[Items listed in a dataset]
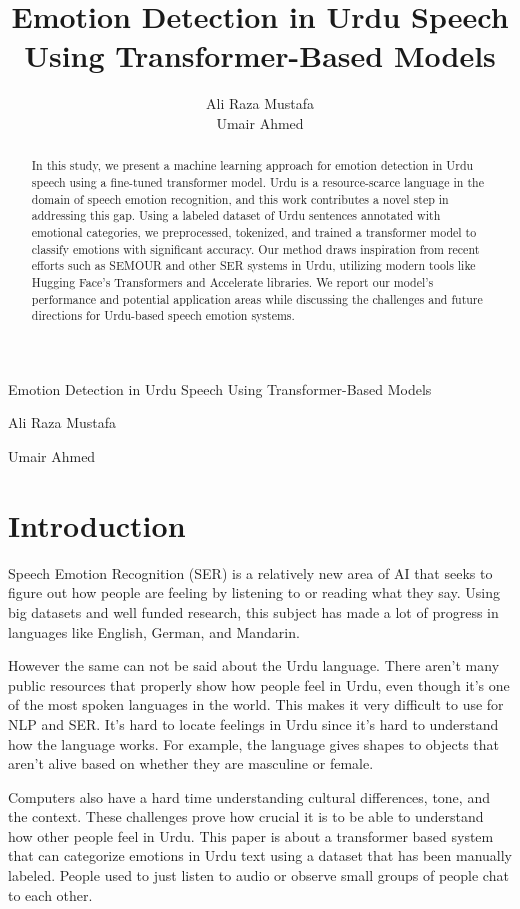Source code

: \documentclass[12pt]{article}
\title{Emotion Detection in Urdu Speech Using Transformer-Based Models}
\author{Ali Raza Mustafa \\ Umair Ahmed}
\date{}
\begin{document}
\maketitle
Emotion Detection in Urdu Speech Using Transformer-Based Models

Ali Raza Mustafa

Umair Ahmed

\begin{abstract}
In this study, we present a machine learning approach for emotion detection in Urdu speech using a fine-tuned transformer model. Urdu is a resource-scarce language in the domain of speech emotion recognition, and this work contributes a novel step in addressing this gap. Using a labeled dataset of Urdu sentences annotated with emotional categories, we preprocessed, tokenized, and trained a transformer model to classify emotions with significant accuracy. Our method draws inspiration from recent efforts such as SEMOUR and other SER systems in Urdu, utilizing modern tools like Hugging Face’s Transformers and Accelerate libraries. We report our model’s performance and potential application areas while discussing the challenges and future directions for Urdu-based speech emotion systems.

\end{abstract}

\section{Introduction}

Speech Emotion Recognition (SER) is a relatively new area of AI that seeks to figure out how people are feeling by listening to or reading what they say. Using big datasets and well funded research, this subject has made a lot of progress in languages like English, German, and Mandarin.

However the same can not be said about the Urdu language. There aren't many public resources that properly show how people feel in Urdu, even though it's one of the most spoken languages in the world. This makes it very difficult to use for NLP and SER. It's hard to locate feelings in Urdu since it's hard to understand how the language works. For example, the language gives shapes to objects that aren't alive based on whether they are masculine or female.

Computers also have a hard time understanding cultural differences, tone, and the context. These challenges prove how crucial it is to be able to understand how other people feel in Urdu. This paper is about a transformer based system that can categorize emotions in Urdu text using a dataset that has been manually labeled. People used to just listen to audio or observe small groups of people chat to each other.
\end{document}
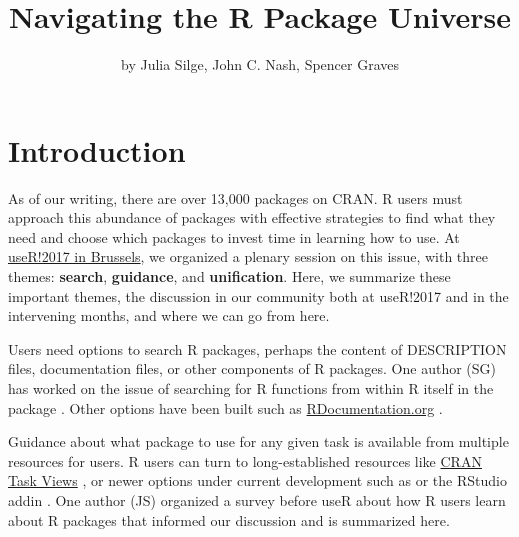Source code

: \title{Navigating the R Package Universe}
\author{by Julia Silge, John C. Nash, Spencer Graves}

\maketitle



\hypertarget{introduction}{%
\section{Introduction}\label{introduction}}

As of our writing, there are over 13,000 packages on CRAN. R users must
approach this abundance of packages with effective strategies to find
what they need and choose which packages to invest time in learning how
to use. At \href{https://user2017.brussels/}{useR!2017 in Brussels}, we
organized a plenary session on this issue, with three themes:
\textbf{search}, \textbf{guidance}, and \textbf{unification}. Here, we
summarize these important themes, the discussion in our community both
at useR!2017 and in the intervening months, and where we can go from
here.

Users need options to search R packages, perhaps the content of
DESCRIPTION files, documentation files, or other components of R
packages. One author (SG) has worked on the issue of searching for R
functions from within R itself in the  package \citep{sos}.
Other options have been built such as
\href{https://www.rdocumentation.org/}{RDocumentation.org}
\citep{rdocumentation}.

Guidance about what package to use for any given task is available from
multiple resources for users. R users can turn to long-established
resources like \href{https://cloud.r-project.org/web/views/}{CRAN Task
Views} \citep{ctvs}, or newer options under current development such as
 \citep{packagemetrics} or the
 RStudio addin \citep{cransearcher}. One author
(JS) organized a survey before useR about how R users learn about R
packages that informed our discussion and is summarized here.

| Exercise prompt |
Say the number of lines in the entries that have the string "rdocumentation", and only that.

| Problem solution |
2